Editor’s note: The following is an excerpt from the G&G book S Is for Southern: A Guide to the South, from Absinthe to Zydeco. A compendium of Southern life and culture, the book contains nearly five hundred entries spanning every letter of the alphabet.
The story of okra is a long one. A quintessentially Southern food, as the chef and author Virginia Willis describes it in her eponymous cookbook on the subject, it seems as Southern as field peas and collard greens. It has long been demeaned for its sliminess, and at times marginalized as one of those “Southern things.” But cooks knew it far outside the South, and most likely for thousands of years, before a single green pod ever reached these parts.
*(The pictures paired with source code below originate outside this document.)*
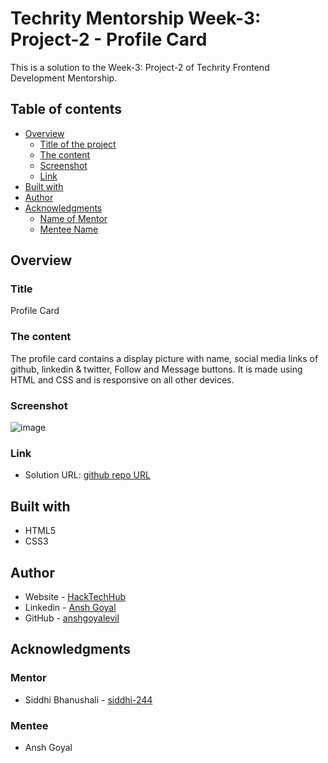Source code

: # Techrity Mentorship Week-3: Project-2 - Profile Card

This is a solution to the Week-3: Project-2 of Techrity Frontend Development Mentorship. 

## Table of contents

- [Overview](#overview)
  - [Title of the project](#title)
  - [The content](#the-content)
  - [Screenshot](#screenshot)
  - [Link](#link)
- [Built with](#built-with)
- [Author](#author)
- [Acknowledgments](#acknowledgments)
   - [Name of Mentor](#mentor)
   - [Mentee Name](#mentee)

## Overview

### Title
Profile Card

### The content

The profile card contains a display picture with name, social media links of github, linkedin & twitter, Follow and Message buttons. It is made using HTML and CSS and is responsive on all other devices.

### Screenshot

![image](https://github.com/anshgoyalevil/Mentorship/blob/main/TMP2022/frontend-dev-track/anshgoyal-project-fe-siddhi/Week-3-Projects/Project-2/profile-card.PNG)

### Link

- Solution URL: [github repo URL](https://github.com/anshgoyalevil/Mentorship/tree/main/TMP2022/frontend-dev-track/anshgoyal-project-fe-siddhi/Week-3-Projects/Project-2)

## Built with

- HTML5 
- CSS3

## Author

- Website - [HackTechHub](https://www.hacktechhub.com/)
- Linkedin - [Ansh Goyal](https://www.linkedin.com/in/thisisanshg)
- GitHub - [anshgoyalevil](https://github.com/anshgoyalevil)

## Acknowledgments

### Mentor
- Siddhi Bhanushali - [siddhi-244](https://github.com/siddhi-244)

### Mentee
- Ansh Goyal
A relative of both cotton and hibiscus, as its delicate flower suggests, okra had its beginnings, scholars believe, in equatorial Africa, in the Sahel region south of the Sahara, ranging from Mali eastward to Ethiopia. Cooks there prize it as a thickener as well as a vegetable, and it appears in a continent-wide array of dishes, among them Egypt’s bamia (an okra stew that can be prepared with lamb or beef or served as a vegetarian side dish) and Senegal’s soupikandia, a soupy stew that is an ancestor of gumbo. Indeed, the word gumbo is a corruption of the words for the vegetable in the Bantu languages of Central Africa, tchingombo and ochingombo. (To this day, anyone who wants okra in any French-speaking region need only ask for gombo.) From the continent’s midsection, the plant made its way to Mediterranean shores—first cultivated in Egypt perhaps as long ago as 2000 BC—before winning hearts and stomachs in the Middle East and beyond. It is prized as bhindi, or lady’s fingers, in India.
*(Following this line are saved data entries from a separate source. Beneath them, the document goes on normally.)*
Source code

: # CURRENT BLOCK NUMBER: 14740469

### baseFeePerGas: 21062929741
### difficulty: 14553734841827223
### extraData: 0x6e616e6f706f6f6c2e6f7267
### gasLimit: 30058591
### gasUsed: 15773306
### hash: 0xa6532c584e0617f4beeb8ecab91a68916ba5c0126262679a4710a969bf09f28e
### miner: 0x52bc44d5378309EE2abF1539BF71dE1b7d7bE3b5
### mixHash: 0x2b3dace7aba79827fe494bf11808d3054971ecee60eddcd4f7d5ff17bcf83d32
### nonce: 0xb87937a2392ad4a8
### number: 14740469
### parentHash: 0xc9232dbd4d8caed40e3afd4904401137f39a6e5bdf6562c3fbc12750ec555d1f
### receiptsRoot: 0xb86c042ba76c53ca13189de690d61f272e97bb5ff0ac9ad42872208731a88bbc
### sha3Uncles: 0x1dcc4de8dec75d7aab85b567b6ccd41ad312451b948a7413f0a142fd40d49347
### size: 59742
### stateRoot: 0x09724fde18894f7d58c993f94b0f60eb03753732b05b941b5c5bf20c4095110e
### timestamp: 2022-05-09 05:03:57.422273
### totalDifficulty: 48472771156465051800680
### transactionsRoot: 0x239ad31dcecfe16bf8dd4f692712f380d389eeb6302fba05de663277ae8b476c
No one is sure exactly where, when, or how okra made its way to the Western Hemisphere, although enslaved Africans generally get credit. There is evidence of the plant in Brazil in 1658, and it most likely arrived in the southern United States via the Caribbean. It reached Louisiana in the early 1700s, and also appeared in Charleston, South Carolina, early on. Thomas Jefferson noted its cultivation in Virginia before 1781 (and planted it in his own gardens at Monticello in 1809, after his presidency). By 1824, it was well known enough to appear in several recipes in Mary Randolph’s The Virginia Housewife, the most notable of them entitled simply “Gumbs: A West India Dish”—steamed okra pods served with melted butter, which Randolph deemed “very nutritious and easy of digestion.” Jefferson’s family had okra recipes that were soupy stews containing ingredients such as potatoes, squash, onions, lima beans, parsley, and occasionally tomatoes. Bacon was used for seasoning, and chicken was added later, as were veal, corn, and green peppers. The results probably resembled a Charleston gumbo more than a Louisiana one.
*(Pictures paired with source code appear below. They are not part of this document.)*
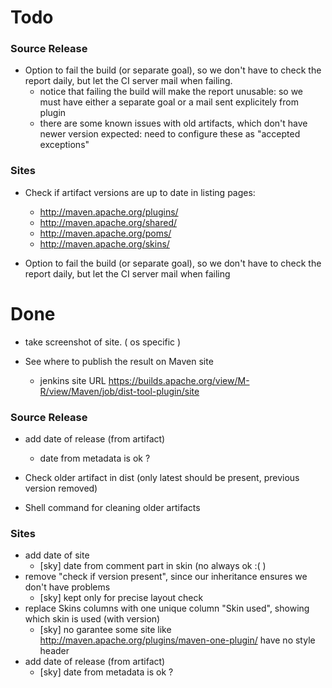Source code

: Todo
====

### Source Release

* Option to fail the build (or separate goal), so we don't have to check the report daily, but let the CI server mail when failing.
    * notice that failing the build will make the report unusable: so we must have either a separate goal or a mail sent explicitely from plugin
    * there are some known issues with old artifacts, which don't have newer version expected: need to configure these as "accepted exceptions"


### Sites

* Check if artifact versions are up to date in listing pages:
    * http://maven.apache.org/plugins/
    * http://maven.apache.org/shared/
    * http://maven.apache.org/poms/
    * http://maven.apache.org/skins/

* Option to fail the build (or separate goal), so we don't have to check the report daily, but let the CI server mail when failing

# Done

* take screenshot of site. ( os specific )

* See where to publish the result on Maven site
    * jenkins site URL https://builds.apache.org/view/M-R/view/Maven/job/dist-tool-plugin/site

### Source Release
* add date of release (from artifact)
  * date from metadata is ok ?

* Check older artifact in dist (only latest should be present, previous version removed)

* Shell command for cleaning older artifacts

### Sites

* add date of site
    * [sky] date from comment part in skin (no always ok :( )
* remove "check if version present", since our inheritance ensures we don't have problems
    * [sky] kept only for precise layout check
* replace Skins columns with one unique column "Skin used", showing which skin is used (with version)
    * [sky] no garantee some site like http://maven.apache.org/plugins/maven-one-plugin/ have no style header 
* add date of release (from artifact)
    * [sky] date from metadata is ok ?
It seems that no one lacks an opinion about okra. Admirers praise its thickening abilities and versatile flavor; detractors cannot get past its mucilaginous properties. The vegetable can be fried, steamed, stewed, boiled, pickled, and even eaten raw or blanched in a salad. It is especially prized, though, as the thickener for soups and rich gumbo of the type served in South Louisiana. These days, okra is also gaining acceptance beyond the South, as chefs and cooks throughout the country discover its versatility through myriad international and Southern recipes and find new uses for the pod that is one of Africa’s gifts to the cooking of the New World.